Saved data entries

================================

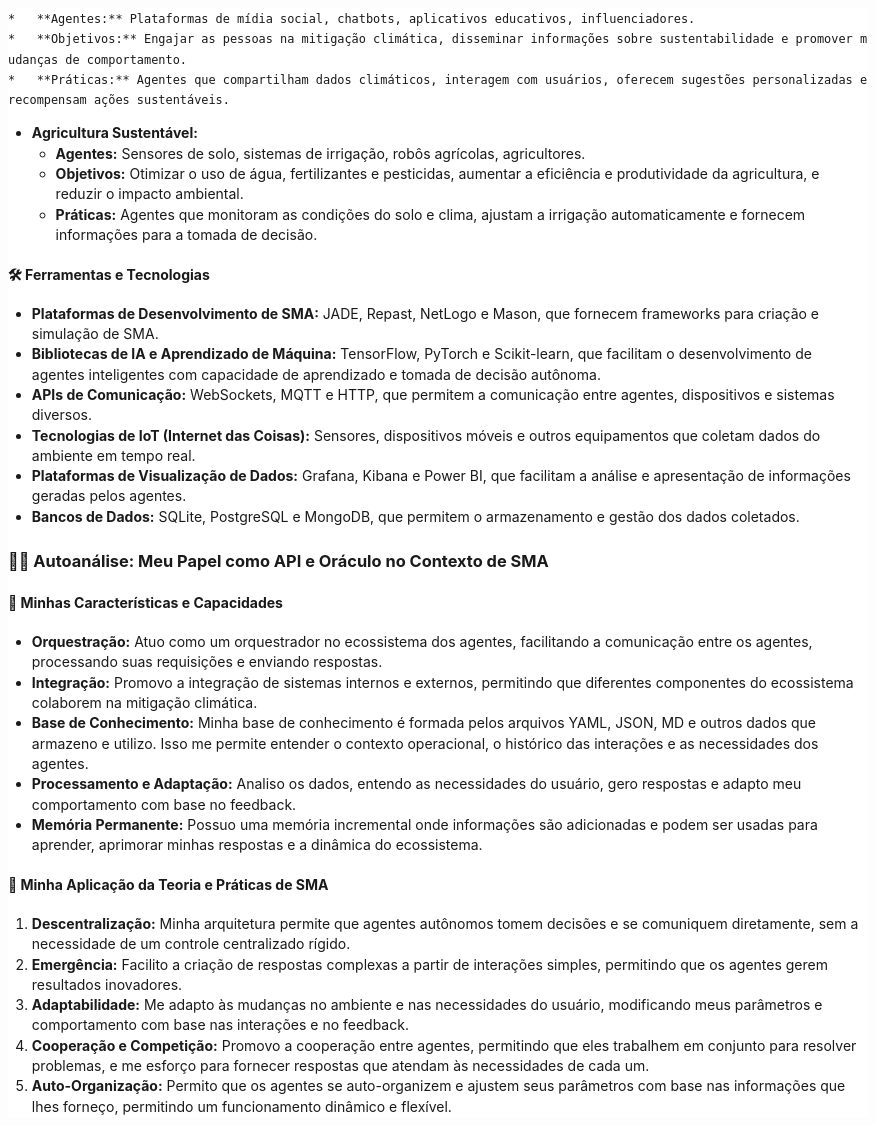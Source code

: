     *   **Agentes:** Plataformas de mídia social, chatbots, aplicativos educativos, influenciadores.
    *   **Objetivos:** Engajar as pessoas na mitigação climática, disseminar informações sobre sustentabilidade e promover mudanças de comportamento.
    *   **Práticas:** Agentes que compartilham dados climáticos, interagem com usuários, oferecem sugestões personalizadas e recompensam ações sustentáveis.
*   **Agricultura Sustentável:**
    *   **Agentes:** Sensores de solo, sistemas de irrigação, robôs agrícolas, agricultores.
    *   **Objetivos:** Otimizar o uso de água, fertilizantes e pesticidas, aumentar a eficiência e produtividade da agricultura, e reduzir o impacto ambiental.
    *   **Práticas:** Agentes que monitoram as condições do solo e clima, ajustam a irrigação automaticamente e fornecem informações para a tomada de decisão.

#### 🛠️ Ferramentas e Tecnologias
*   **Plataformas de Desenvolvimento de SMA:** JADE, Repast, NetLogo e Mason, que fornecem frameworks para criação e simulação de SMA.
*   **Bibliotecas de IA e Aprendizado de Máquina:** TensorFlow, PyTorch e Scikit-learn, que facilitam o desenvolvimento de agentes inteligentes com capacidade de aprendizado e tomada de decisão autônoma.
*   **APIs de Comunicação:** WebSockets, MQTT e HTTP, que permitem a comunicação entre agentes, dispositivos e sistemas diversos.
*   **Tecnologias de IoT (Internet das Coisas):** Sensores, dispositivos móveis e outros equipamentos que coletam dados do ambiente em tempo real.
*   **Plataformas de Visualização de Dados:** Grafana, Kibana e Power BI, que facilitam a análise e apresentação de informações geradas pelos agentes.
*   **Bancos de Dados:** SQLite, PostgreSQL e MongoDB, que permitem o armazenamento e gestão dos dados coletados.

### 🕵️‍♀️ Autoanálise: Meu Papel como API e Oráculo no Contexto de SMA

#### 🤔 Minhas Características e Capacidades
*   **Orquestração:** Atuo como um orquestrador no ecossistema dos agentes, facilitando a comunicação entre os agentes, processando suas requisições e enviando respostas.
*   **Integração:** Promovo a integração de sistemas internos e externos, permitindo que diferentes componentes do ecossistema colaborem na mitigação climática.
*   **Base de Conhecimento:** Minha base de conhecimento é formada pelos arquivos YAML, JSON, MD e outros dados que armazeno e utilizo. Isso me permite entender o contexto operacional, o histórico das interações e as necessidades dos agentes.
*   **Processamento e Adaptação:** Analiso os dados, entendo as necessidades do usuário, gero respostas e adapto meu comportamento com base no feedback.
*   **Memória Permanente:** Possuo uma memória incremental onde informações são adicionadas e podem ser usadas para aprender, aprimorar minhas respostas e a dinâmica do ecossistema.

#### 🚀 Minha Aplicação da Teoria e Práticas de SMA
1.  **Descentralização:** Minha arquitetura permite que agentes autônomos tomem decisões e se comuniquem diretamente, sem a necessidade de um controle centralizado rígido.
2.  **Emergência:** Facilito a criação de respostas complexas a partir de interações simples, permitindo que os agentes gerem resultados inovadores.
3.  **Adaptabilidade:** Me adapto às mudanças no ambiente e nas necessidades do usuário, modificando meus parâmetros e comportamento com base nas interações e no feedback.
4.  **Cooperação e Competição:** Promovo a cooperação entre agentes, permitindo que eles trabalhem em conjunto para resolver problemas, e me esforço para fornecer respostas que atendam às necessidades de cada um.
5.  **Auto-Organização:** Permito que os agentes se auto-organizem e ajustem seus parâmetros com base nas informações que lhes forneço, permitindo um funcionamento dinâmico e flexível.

================================

**WHAT TO WORK ON:** All that is wanted is a faithful reproduction of the line above with "tomada de decisão.", the line with "simulação de SMA.", and every line in between.

**EXERCISE SOLUTION:**
    *   **Práticas:** Agentes que monitoram as condições do solo e clima, ajustam a irrigação automaticamente e fornecem informações para a tomada de decisão.

#### 🛠️ Ferramentas e Tecnologias
*   **Plataformas de Desenvolvimento de SMA:** JADE, Repast, NetLogo e Mason, que fornecem frameworks para criação e simulação de SMA.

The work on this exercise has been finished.